Search code examples
parquetpyarrow

Partitioning PyArrow Parquet file and writing it out sorted to a dataset


I have a PyArrow Parquet file that is too large to process in memory. Because data can be easily partitioned into different shards, I'd like to manually partition this and create a PyArrow dataset out of the file. While I am partitioning, the rows within the partition themselves need to be re-sorted, so that iterating the data can be done in a natural order.

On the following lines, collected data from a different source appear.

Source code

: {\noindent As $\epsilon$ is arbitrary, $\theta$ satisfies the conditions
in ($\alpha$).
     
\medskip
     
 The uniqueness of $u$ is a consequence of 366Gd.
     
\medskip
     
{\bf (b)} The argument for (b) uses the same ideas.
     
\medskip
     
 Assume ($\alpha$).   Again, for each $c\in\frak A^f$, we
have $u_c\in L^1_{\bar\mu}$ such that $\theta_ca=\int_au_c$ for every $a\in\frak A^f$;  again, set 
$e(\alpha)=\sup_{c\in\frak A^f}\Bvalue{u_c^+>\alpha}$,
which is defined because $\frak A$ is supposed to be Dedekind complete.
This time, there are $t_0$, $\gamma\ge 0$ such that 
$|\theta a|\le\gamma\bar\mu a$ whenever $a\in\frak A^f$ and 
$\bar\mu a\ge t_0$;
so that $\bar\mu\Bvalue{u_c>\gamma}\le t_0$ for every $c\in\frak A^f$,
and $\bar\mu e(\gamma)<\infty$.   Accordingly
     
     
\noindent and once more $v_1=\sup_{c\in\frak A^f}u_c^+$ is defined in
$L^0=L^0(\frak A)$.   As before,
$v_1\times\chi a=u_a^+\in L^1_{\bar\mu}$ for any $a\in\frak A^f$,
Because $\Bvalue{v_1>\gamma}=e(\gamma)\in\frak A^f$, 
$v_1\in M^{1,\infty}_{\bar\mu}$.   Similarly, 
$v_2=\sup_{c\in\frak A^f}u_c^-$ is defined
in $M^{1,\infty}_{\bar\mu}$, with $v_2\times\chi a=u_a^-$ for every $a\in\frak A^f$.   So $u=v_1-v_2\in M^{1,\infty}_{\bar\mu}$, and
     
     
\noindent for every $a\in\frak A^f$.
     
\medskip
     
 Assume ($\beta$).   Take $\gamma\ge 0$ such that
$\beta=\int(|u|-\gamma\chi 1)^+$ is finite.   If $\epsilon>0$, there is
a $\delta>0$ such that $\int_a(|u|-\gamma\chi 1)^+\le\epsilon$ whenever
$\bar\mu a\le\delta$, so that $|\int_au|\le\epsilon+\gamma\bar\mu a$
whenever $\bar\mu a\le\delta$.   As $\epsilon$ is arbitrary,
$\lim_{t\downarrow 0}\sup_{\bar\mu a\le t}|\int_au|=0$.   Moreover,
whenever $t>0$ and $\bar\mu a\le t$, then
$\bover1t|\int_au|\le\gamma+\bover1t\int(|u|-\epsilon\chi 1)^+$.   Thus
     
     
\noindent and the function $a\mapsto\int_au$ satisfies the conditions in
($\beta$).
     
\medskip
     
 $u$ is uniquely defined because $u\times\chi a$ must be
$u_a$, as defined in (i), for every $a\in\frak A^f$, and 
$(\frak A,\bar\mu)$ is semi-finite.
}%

Here is a schema snippet if it is relevant. The partitioning key is chain_id:

pa.schema([
    ("chain_id", pa.uint32()),
    ("pair_id", pa.uint64()),
    ("block_number", pa.uint32()),
    ("timestamp", pa.timestamp("s")),
    ("tx_hash", pa.binary(32)),
    ("log_index", pa.uint32()),
])

The process I was planning to use it

  • Determine partition ids beforehand (chain_id in the above schema)
  • Open a new dataset for writing
  • For each partition id
    • Create an in-memory temporary PyArrow table
    • Read (iterate batches) the source Parquet file
      • Identify rows belonging to this partition and add them to the in-memory table
    • Sort the rows in memory
    • Append table to the dataset

However the documentation on FileSystemDataset on PyArrow is skinny. My question along the lines are

  • How do I add full tables to a FilesystemDataset, assuming the table is the whole content of a partition itself?
  • Is there any existing tools to partition (PyArrow) Parquet files to datasets, without needing a write a manual script?
  • What kind of ordering guarantees pyarrow.dataset.FileSystemDataset gives assuming I want to always read the data in the insertd presorted order with to_batches?
  • Any other PyArrwo tips dealing with data and datasets that does not fit into RAM?

Solution

  • I recommend using the dataset api. It can filter on chain_id without loading, and write the partitions. Dataset reading does maintain order.

    My own partitioning utility is similar to what you need. It provides sorting, and could be further adapted or provide ideas.